[Listed records — start]

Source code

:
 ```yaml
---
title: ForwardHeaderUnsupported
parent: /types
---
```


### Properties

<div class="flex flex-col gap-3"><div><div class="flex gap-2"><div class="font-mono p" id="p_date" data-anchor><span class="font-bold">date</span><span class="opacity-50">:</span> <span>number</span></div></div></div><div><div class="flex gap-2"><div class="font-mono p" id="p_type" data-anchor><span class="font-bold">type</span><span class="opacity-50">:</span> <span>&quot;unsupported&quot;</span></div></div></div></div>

[Listed records — finish]
[Listed records — start]

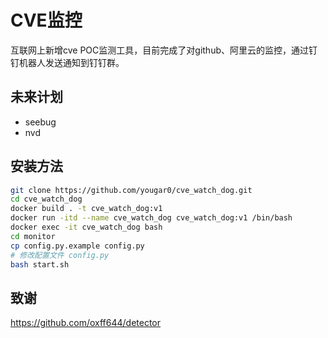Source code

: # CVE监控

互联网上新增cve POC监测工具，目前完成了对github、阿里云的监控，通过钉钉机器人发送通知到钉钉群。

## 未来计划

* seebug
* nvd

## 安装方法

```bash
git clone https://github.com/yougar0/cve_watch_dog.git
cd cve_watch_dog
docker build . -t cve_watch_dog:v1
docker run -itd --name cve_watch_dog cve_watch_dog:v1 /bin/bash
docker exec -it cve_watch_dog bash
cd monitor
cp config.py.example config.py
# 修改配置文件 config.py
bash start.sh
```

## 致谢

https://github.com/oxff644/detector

[Listed records — finish]

Only the lines that hold the word "https" are wanted; each should be pulled from the records.

git clone https://github.com/yougar0/cve_watch_dog.git
https://github.com/oxff644/detector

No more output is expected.